Applications of Remote Sensing to Wildland Fires

Dar A. Roberts

UC Santa Barbara, Department of Geography

 

 

 

Wild fire represents one of the most significant forms of natural disturbance globally, impacting a wide range of ecosystems ranging from boreal forests to mediterreanean shrublands and tropical rainforest. Fire danger is a product of complex interactions between weather, terrain and fuels. One of the greatest uncertainties in assessing fire danger is our knowledge of fuels, which vary at fine spatial scales, change depending on stand age and prior disturbance history and vary seasonally and interannually depending on moisture availability. Remote sensing has the potential of reducing uncertainty in mapping fuels and improving our ability to assess spatially and temporally varying fuel characteristics.  In this paper, I discuss methods in which remote sensing can be used to map wildfire fuels. I define four fuel properties of interest, including fuel type (fuel model), live fuel moisture, fuel biomass (foliage and woody) and fuel condition (senesced vs live canopy components). I present examples from Southern California, in which the Airborne Visible/Infrared Imaging Spectrometer (AVIRIS) is used to map wildfire fuels along the wildland urban interface in the Santa Ynez front range and the Santa Monica Mountains. Fuel types are mapped using a new approach, called Multiple Endmember Spectral Mixture Analysis, which has the ability to map vegetation to the species level. Live fuel moisture and green live biomass are assessed using remotely sensed measures of canopy moisture, derived from the expression of liquid water in the reflectance spectrum of plants. Fuel condition is mapped using spectral mixture analysis, in which a spectrum composed of a mixture of surface types, is decomposed into green vegetation, soil, senesced material (non-photosynthetic vegetation) and shade. Seasonal changes in fuel characteristics, and longer term changes following wildfire are assessed by analysis of time series AVIRIS, acquired between 1994 and 2001.

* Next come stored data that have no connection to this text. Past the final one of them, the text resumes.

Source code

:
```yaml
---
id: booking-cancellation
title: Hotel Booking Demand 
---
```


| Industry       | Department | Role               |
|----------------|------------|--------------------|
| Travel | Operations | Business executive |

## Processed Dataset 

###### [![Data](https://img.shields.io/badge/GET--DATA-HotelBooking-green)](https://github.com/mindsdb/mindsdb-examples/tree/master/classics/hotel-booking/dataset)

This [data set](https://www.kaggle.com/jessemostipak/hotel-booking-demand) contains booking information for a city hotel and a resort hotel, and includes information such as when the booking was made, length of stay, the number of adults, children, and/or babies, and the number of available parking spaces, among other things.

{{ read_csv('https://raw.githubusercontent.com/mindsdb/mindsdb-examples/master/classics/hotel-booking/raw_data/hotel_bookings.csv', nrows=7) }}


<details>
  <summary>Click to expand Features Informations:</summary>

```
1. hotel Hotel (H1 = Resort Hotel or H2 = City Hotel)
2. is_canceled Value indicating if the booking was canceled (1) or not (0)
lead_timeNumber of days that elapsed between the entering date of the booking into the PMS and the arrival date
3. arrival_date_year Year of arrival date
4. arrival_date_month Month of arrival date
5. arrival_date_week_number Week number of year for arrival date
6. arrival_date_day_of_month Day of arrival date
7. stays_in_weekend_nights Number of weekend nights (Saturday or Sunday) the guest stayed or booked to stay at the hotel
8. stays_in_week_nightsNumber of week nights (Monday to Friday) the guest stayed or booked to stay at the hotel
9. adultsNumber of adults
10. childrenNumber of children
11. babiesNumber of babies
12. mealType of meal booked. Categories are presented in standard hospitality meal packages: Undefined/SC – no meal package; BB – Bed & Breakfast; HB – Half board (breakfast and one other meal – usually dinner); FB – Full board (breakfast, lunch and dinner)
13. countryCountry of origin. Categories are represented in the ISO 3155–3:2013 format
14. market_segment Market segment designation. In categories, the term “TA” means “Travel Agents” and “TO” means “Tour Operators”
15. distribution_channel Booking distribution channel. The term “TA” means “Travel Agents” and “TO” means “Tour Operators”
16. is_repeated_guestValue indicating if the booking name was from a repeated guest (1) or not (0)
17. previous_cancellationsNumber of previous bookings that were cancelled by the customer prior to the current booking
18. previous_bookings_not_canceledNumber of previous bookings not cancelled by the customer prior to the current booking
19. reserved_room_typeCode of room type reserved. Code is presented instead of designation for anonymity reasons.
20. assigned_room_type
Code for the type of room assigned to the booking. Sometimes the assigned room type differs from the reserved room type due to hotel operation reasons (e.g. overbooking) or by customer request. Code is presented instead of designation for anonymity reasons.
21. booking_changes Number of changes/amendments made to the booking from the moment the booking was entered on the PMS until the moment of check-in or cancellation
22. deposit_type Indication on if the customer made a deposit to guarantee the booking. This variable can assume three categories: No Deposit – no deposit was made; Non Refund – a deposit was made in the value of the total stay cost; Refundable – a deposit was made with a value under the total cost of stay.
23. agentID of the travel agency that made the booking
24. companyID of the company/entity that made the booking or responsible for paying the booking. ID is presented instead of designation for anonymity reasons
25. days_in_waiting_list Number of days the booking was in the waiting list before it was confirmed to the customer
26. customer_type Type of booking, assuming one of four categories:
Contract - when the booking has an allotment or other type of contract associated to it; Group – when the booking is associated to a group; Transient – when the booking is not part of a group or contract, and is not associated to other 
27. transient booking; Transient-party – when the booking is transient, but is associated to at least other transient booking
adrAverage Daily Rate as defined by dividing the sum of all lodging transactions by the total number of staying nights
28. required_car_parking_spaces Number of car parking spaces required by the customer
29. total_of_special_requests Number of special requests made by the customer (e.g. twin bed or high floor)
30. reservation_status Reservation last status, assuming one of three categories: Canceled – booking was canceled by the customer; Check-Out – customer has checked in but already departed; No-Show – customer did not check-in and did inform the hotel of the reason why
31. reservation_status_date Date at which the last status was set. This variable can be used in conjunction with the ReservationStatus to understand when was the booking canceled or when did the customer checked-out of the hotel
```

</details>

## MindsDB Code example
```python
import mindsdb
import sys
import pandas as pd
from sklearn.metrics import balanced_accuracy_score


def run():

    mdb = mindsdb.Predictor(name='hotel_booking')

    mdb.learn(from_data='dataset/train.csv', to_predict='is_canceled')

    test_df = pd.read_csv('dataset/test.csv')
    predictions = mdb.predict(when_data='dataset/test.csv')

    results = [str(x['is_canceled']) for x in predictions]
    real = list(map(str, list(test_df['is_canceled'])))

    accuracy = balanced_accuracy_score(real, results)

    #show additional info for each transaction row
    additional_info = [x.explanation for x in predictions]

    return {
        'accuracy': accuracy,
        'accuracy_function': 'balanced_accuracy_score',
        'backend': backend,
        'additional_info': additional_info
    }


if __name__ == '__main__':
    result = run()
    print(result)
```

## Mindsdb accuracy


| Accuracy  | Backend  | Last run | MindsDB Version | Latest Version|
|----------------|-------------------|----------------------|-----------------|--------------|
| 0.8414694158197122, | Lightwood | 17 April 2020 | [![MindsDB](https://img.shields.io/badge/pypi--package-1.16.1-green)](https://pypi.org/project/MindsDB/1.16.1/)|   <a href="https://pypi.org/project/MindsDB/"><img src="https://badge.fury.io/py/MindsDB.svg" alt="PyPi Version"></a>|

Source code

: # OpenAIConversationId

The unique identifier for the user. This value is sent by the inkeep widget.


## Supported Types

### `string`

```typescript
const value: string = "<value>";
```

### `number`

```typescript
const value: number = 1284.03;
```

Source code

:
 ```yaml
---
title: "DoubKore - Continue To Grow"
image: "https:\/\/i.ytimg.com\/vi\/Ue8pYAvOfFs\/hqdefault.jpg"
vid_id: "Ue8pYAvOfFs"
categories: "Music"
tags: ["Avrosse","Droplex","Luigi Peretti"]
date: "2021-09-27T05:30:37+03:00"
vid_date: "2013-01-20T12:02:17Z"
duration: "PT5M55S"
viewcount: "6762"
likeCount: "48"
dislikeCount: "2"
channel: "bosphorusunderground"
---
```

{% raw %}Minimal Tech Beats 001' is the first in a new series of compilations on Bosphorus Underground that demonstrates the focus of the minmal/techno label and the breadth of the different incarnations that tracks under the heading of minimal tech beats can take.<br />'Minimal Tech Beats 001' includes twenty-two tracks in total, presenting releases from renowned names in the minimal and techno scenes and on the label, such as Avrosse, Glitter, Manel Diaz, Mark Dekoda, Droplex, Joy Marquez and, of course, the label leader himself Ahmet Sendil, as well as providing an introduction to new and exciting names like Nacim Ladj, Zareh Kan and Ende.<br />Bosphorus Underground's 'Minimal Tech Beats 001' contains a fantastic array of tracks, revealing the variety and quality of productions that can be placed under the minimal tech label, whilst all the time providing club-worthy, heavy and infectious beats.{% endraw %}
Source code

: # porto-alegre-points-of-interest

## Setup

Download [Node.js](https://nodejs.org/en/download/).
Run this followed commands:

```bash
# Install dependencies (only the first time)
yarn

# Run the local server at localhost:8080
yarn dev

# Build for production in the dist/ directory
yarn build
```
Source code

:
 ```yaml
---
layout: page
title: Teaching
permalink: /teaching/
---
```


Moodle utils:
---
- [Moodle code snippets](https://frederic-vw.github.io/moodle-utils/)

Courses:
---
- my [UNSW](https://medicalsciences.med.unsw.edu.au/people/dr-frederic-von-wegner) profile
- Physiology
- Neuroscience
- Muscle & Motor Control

A significant limitation in the use of hyperspectral data, such as AVIRIS, is the limited spatial and temporal coverage provided by this airborne sensor. One mechanism for overcoming this limitation is to use AVIRIS to inform the analysis of fuels using coarser resolution, broad band data, such as Landsat ETM and MODIS.  As a preliminary step towards this goal, I compare AVIRIS measures of fuels to measures provided by ETM and MODIS over the same region in southern California.